__INSTRUCTIONS TO FOLLOW__. Wherever the string "clear" appears in the entries below, return the line that holds it.

[Excerpts from a dataset]
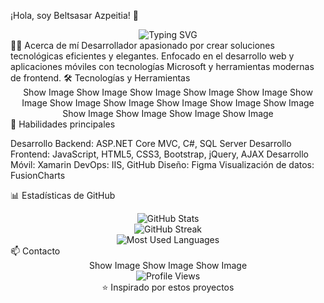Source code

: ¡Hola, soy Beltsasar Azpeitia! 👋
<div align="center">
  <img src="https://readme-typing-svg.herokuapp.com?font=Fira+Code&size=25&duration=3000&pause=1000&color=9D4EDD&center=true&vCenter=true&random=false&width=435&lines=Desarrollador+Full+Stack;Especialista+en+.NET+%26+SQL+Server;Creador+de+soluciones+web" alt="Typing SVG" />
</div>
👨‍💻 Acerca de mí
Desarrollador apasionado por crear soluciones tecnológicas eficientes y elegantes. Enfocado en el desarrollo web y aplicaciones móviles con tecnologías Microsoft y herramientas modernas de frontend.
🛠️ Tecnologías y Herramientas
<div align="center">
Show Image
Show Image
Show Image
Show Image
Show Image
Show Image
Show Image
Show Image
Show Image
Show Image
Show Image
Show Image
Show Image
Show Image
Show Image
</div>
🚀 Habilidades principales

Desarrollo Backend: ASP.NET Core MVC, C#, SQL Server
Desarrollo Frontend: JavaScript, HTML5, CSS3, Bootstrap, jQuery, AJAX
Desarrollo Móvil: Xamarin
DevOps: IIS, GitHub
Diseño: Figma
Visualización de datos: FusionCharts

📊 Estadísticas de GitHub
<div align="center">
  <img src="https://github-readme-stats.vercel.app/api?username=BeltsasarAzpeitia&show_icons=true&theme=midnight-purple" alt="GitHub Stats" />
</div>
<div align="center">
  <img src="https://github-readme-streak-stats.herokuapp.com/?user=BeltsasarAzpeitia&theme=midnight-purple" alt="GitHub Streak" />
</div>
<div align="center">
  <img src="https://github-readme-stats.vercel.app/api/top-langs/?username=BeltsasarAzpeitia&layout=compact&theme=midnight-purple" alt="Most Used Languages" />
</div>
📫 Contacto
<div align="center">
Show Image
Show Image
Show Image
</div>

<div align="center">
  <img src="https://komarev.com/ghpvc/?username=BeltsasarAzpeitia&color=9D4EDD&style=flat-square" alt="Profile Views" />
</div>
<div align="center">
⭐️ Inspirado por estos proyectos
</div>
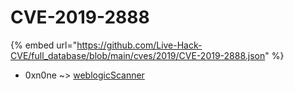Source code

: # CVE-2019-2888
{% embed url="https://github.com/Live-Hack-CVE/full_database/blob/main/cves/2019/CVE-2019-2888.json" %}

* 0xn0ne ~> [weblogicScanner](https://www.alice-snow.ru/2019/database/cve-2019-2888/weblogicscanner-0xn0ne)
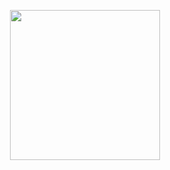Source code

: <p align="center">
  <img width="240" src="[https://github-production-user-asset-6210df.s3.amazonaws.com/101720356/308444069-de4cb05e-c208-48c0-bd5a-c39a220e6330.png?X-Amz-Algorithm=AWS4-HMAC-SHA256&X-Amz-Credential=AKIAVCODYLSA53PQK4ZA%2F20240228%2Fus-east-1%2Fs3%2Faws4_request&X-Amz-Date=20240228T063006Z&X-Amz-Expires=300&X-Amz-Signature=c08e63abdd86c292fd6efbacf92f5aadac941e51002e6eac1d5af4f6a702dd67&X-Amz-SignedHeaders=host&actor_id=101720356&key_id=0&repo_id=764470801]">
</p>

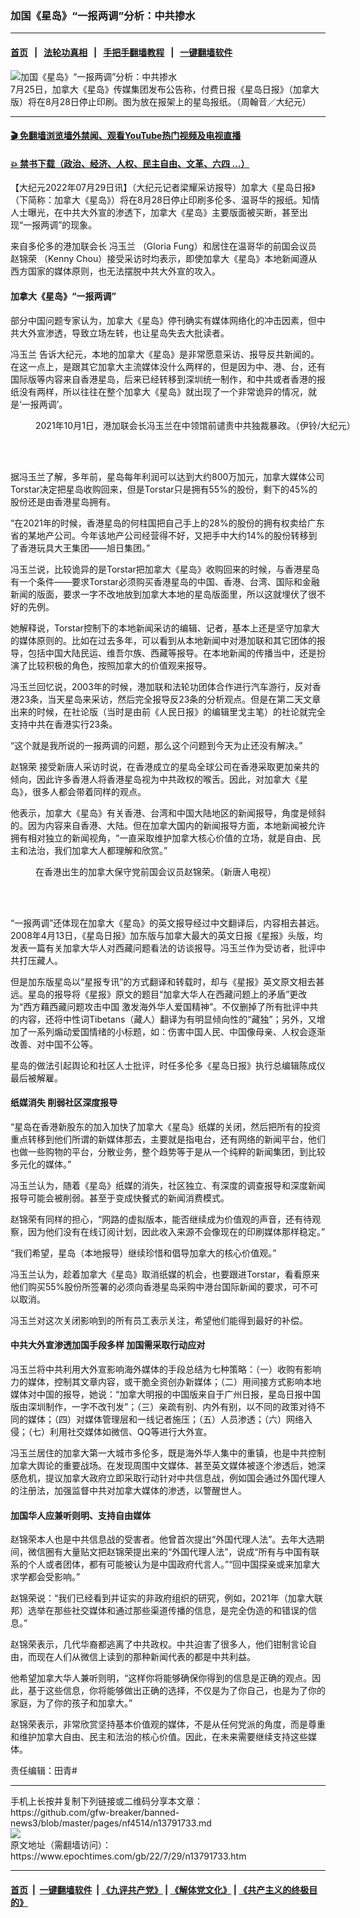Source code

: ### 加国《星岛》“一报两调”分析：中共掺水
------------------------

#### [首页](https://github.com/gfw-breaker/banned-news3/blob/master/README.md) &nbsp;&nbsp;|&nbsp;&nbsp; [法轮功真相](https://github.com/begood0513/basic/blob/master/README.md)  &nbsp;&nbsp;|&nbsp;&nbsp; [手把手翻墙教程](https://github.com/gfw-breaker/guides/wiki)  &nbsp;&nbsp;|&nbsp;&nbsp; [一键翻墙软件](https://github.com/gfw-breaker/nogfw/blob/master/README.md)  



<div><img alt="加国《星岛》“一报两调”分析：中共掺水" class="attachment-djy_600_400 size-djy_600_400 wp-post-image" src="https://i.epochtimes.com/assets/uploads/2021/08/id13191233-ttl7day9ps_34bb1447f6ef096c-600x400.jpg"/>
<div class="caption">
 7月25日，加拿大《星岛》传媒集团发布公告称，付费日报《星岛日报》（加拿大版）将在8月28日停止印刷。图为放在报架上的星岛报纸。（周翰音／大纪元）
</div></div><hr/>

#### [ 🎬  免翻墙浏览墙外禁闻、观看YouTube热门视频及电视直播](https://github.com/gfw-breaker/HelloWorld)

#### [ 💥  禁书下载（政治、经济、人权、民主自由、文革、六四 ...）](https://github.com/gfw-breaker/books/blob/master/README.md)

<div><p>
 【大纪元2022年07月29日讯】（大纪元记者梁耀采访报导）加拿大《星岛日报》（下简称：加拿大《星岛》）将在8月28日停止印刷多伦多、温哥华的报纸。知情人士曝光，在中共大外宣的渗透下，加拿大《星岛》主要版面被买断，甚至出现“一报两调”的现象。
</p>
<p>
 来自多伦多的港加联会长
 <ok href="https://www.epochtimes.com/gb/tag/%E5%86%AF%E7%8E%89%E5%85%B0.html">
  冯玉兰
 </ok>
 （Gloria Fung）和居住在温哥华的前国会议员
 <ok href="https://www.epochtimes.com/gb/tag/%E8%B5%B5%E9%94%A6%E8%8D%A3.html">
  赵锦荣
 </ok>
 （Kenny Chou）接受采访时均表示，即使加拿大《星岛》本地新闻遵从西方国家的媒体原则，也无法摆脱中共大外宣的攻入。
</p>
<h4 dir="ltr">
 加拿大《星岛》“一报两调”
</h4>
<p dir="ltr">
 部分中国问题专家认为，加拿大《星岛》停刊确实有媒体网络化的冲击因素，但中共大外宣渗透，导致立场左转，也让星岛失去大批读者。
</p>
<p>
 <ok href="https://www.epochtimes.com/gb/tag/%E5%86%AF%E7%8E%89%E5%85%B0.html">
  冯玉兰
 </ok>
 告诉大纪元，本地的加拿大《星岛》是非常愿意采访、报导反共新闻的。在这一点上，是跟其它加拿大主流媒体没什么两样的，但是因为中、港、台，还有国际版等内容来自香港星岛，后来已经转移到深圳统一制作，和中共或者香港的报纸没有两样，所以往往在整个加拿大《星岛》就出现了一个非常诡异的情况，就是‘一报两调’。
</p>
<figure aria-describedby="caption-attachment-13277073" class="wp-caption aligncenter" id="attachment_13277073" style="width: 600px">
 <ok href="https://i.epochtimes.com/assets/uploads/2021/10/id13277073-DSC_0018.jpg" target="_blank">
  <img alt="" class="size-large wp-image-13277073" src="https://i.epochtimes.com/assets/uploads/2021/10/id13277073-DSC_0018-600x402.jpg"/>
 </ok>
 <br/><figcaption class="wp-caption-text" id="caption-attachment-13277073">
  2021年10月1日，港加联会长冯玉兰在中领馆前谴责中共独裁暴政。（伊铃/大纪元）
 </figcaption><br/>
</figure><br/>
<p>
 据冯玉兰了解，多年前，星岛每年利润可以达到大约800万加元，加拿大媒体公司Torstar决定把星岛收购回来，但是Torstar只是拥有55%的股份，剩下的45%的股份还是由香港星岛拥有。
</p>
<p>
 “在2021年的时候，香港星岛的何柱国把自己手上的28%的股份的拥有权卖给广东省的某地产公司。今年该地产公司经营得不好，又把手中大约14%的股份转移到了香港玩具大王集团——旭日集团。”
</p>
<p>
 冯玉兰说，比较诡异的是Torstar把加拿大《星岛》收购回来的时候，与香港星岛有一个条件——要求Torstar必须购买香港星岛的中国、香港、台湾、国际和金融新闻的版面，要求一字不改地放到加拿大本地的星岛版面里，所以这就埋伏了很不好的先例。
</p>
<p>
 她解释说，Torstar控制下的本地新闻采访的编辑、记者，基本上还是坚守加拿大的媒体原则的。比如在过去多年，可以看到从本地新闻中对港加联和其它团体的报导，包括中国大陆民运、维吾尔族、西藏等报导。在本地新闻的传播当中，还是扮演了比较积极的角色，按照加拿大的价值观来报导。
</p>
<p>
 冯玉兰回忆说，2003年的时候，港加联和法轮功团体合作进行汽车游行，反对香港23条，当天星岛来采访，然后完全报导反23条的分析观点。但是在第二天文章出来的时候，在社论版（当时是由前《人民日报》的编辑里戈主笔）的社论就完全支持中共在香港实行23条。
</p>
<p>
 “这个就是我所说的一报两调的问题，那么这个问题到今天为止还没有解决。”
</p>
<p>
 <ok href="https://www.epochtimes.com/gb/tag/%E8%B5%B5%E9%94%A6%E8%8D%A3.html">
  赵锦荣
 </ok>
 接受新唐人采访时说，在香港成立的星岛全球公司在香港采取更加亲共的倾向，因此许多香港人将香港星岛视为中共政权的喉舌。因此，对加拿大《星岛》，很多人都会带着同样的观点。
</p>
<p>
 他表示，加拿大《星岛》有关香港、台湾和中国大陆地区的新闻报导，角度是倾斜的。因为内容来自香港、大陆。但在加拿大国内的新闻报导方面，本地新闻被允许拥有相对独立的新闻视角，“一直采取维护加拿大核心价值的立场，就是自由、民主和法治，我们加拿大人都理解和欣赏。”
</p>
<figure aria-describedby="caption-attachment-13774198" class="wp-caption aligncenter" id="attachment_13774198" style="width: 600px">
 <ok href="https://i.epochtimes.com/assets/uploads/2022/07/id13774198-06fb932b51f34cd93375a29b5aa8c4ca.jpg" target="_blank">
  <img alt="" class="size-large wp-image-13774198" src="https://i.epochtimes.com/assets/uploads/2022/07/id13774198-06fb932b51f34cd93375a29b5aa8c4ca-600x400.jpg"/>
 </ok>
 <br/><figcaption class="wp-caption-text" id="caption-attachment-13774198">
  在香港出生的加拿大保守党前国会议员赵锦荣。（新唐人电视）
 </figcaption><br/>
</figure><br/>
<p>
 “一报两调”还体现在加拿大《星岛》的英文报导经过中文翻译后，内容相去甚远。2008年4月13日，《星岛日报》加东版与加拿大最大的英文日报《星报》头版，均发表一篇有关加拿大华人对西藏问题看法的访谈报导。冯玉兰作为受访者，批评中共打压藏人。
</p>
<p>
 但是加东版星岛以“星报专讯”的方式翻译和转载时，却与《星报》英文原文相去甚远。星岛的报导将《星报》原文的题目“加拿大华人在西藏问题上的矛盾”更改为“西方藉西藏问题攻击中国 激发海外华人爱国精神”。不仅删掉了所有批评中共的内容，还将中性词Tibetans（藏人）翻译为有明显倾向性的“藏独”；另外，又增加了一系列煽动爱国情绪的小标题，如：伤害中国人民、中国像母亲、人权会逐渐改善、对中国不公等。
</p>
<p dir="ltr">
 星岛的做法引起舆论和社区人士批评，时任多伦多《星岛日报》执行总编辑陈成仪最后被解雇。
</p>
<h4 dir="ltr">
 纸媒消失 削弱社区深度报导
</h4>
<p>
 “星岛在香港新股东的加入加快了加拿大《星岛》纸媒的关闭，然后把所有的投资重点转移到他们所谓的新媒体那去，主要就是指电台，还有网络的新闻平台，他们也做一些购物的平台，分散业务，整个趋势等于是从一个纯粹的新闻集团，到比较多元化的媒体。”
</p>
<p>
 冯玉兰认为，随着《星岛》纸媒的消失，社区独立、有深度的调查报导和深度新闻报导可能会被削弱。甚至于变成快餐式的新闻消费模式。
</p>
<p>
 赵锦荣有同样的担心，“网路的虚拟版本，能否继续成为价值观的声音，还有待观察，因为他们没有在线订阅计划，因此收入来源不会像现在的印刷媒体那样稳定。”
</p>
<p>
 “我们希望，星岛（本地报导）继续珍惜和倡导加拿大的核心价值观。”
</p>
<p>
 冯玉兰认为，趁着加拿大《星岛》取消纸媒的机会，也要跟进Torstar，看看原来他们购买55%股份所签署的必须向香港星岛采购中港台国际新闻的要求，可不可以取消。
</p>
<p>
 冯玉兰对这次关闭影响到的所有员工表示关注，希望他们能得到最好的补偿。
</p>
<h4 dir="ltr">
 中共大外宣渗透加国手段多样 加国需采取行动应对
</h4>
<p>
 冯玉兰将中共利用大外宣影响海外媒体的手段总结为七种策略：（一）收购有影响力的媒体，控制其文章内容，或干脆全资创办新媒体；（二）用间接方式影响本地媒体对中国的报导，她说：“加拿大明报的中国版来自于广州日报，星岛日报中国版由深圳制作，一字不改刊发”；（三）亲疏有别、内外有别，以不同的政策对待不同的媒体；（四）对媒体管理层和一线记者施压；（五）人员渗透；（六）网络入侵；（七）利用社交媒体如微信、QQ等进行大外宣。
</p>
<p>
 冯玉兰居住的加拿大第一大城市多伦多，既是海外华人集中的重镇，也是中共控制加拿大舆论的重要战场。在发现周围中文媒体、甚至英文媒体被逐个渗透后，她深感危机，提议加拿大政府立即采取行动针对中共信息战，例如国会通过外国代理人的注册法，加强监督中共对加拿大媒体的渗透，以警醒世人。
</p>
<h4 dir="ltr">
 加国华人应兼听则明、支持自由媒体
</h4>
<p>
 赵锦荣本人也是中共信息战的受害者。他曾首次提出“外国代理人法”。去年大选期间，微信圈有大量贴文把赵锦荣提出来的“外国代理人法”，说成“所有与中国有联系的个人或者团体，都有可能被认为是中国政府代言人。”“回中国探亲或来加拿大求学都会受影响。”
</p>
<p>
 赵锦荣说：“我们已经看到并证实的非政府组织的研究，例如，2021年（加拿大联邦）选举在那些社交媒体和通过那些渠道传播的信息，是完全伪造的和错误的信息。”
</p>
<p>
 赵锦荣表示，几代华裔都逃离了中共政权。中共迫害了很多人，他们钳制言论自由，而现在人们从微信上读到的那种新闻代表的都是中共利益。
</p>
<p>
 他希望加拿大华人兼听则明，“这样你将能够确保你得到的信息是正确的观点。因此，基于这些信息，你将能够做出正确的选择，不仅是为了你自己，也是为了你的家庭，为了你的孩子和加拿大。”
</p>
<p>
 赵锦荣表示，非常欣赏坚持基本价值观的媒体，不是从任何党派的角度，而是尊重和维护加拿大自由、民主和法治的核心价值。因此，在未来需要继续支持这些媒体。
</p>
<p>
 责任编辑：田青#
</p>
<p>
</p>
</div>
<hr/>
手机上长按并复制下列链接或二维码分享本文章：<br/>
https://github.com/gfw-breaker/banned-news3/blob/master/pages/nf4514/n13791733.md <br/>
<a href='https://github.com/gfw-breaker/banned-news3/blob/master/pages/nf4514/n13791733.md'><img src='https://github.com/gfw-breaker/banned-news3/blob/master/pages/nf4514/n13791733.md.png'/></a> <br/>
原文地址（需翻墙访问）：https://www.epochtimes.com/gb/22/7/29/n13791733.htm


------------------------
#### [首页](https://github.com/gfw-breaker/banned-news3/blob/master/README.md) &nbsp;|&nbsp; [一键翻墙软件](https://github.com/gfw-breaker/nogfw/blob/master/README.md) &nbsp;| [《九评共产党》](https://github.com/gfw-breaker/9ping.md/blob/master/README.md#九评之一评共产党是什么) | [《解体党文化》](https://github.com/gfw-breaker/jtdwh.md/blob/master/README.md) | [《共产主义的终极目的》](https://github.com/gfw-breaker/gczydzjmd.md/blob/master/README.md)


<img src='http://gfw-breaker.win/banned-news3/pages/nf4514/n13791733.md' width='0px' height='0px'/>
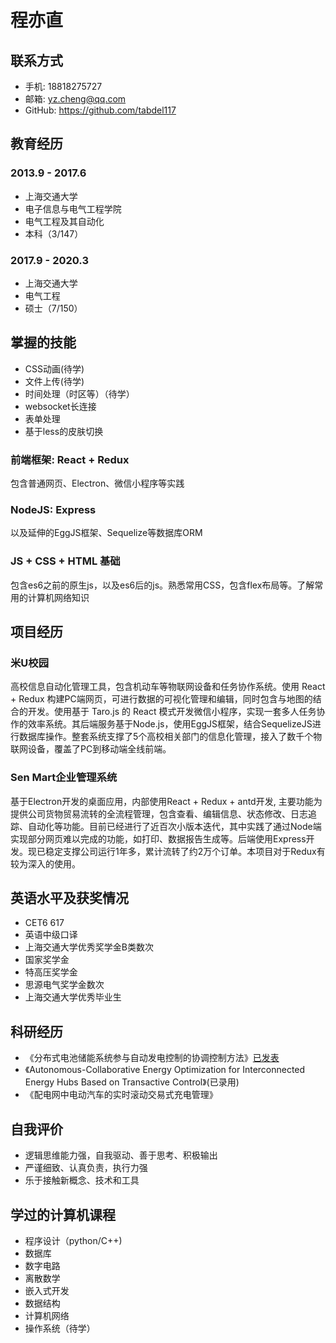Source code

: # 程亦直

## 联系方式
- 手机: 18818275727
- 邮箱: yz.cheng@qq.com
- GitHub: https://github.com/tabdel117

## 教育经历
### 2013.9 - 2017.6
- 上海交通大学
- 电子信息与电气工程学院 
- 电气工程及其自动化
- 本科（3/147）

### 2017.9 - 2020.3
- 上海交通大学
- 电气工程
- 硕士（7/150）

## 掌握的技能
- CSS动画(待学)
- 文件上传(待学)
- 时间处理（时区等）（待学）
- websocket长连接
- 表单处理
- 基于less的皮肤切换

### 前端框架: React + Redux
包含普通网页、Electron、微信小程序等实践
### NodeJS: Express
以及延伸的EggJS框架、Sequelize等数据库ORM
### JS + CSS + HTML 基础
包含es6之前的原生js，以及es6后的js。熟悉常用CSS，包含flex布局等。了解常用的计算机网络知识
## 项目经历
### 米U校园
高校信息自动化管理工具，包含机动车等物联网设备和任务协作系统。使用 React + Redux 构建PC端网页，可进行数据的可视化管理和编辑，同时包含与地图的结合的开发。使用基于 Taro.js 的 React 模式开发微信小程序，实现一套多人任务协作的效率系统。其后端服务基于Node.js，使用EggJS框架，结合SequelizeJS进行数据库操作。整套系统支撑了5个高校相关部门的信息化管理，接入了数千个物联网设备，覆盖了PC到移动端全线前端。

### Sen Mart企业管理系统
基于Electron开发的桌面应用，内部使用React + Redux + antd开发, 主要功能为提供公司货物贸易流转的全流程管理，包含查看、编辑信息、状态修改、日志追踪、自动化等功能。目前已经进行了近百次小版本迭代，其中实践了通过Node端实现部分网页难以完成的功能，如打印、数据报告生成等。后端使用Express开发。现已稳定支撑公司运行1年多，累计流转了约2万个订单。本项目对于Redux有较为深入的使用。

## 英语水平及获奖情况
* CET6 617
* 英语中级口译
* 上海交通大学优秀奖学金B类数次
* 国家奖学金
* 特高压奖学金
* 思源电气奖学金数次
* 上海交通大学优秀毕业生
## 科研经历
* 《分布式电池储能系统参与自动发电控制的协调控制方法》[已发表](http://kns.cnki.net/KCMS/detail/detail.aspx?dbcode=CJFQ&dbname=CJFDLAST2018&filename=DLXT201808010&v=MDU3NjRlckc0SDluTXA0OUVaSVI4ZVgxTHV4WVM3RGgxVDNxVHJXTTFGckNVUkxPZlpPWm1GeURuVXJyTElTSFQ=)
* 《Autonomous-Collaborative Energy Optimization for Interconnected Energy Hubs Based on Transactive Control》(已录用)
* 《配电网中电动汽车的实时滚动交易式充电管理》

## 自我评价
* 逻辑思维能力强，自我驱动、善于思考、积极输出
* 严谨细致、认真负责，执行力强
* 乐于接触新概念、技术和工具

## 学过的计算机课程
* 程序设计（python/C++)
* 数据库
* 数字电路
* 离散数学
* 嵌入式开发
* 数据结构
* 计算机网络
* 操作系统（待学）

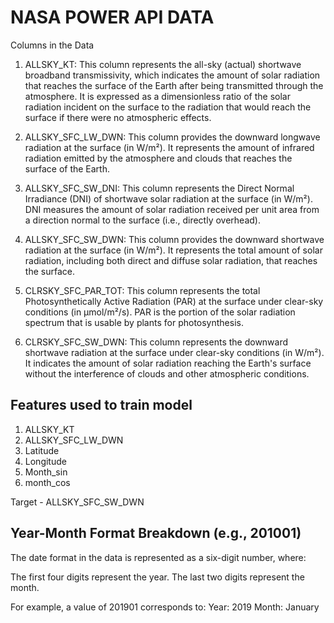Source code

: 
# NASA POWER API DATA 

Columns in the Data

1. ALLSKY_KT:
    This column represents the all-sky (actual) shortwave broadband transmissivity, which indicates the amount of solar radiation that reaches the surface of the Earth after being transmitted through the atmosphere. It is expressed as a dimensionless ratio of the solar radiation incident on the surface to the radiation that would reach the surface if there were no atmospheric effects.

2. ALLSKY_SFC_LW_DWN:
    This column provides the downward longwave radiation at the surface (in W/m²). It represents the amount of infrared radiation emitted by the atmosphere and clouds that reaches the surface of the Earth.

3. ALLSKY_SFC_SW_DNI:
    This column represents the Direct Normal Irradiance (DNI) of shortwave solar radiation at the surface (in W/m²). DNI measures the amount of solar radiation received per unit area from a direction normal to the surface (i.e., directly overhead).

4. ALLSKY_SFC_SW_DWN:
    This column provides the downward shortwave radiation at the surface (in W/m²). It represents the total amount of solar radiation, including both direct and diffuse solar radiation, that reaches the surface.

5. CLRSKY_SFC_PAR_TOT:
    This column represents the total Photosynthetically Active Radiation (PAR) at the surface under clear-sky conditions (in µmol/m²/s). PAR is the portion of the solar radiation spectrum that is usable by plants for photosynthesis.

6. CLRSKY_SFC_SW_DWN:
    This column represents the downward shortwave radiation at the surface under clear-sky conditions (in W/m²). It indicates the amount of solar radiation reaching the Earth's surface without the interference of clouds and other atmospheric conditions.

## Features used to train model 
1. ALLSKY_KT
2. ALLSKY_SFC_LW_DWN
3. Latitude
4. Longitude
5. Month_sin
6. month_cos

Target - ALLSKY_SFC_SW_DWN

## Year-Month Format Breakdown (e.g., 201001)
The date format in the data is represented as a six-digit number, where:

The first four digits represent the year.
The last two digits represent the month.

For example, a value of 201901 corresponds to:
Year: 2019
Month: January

__RESPONSE TO THE TASK__.
    This column represents the total Photosynthetically Active Radiation (PAR) at the surface under clear-sky conditions (in µmol/m²/s). PAR is the portion of the solar radiation spectrum that is usable by plants for photosynthesis.
    This column represents the downward shortwave radiation at the surface under clear-sky conditions (in W/m²). It indicates the amount of solar radiation reaching the Earth's surface without the interference of clouds and other atmospheric conditions.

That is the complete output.